* **Instructions to follow**: For the records below, output every line from the one holding "can only destroy themselves." through the final line, unaltered, and no other lines.

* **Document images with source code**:
■ ■ ■

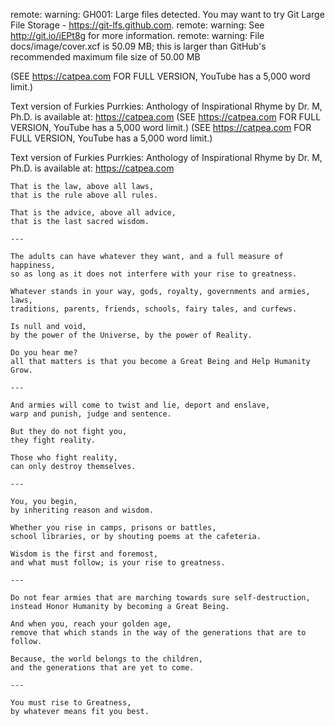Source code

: remote: warning: GH001: Large files detected. You may want to try Git Large File Storage - https://git-lfs.github.com.
remote: warning: See http://git.io/iEPt8g for more information.
remote: warning: File docs/image/cover.xcf is 50.09 MB; this is larger than GitHub's recommended maximum file size of 50.00 MB


(SEE https://catpea.com FOR FULL VERSION, YouTube has a 5,000 word limit.)



Text version of Furkies Purrkies: Anthology of Inspirational Rhyme by Dr. M, Ph.D. is available at: https://catpea.com
(SEE https://catpea.com FOR FULL VERSION, YouTube has a 5,000 word limit.)
(SEE https://catpea.com FOR FULL VERSION, YouTube has a 5,000 word limit.)


Text version of Furkies Purrkies: Anthology of Inspirational Rhyme by Dr. M, Ph.D. is available at: https://catpea.com


    That is the law, above all laws,
    that is the rule above all rules.

    That is the advice, above all advice,
    that is the last sacred wisdom.

    ---

    The adults can have whatever they want, and a full measure of happiness,
    so as long as it does not interfere with your rise to greatness.

    Whatever stands in your way, gods, royalty, governments and armies, laws,
    traditions, parents, friends, schools, fairy tales, and curfews.

    Is null and void,
    by the power of the Universe, by the power of Reality.

    Do you hear me?
    all that matters is that you become a Great Being and Help Humanity Grow.

    ---

    And armies will come to twist and lie, deport and enslave,
    warp and punish, judge and sentence.

    But they do not fight you,
    they fight reality.

    Those who fight reality,
    can only destroy themselves.

    ---

    You, you begin,
    by inheriting reason and wisdom.

    Whether you rise in camps, prisons or battles,
    school libraries, or by shouting poems at the cafeteria.

    Wisdom is the first and foremost,
    and what must follow; is your rise to greatness.

    ---

    Do not fear armies that are marching towards sure self-destruction,
    instead Honor Humanity by becoming a Great Being.

    And when you, reach your golden age,
    remove that which stands in the way of the generations that are to follow.

    Because, the world belongs to the children,
    and the generations that are yet to come.

    ---

    You must rise to Greatness,
    by whatever means fit you best.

■ ■ ■

* **Task answer**:
    can only destroy themselves.

    ---

    You, you begin,
    by inheriting reason and wisdom.

    Whether you rise in camps, prisons or battles,
    school libraries, or by shouting poems at the cafeteria.

    Wisdom is the first and foremost,
    and what must follow; is your rise to greatness.

    ---

    Do not fear armies that are marching towards sure self-destruction,
    instead Honor Humanity by becoming a Great Being.

    And when you, reach your golden age,
    remove that which stands in the way of the generations that are to follow.

    Because, the world belongs to the children,
    and the generations that are yet to come.

    ---

    You must rise to Greatness,
    by whatever means fit you best.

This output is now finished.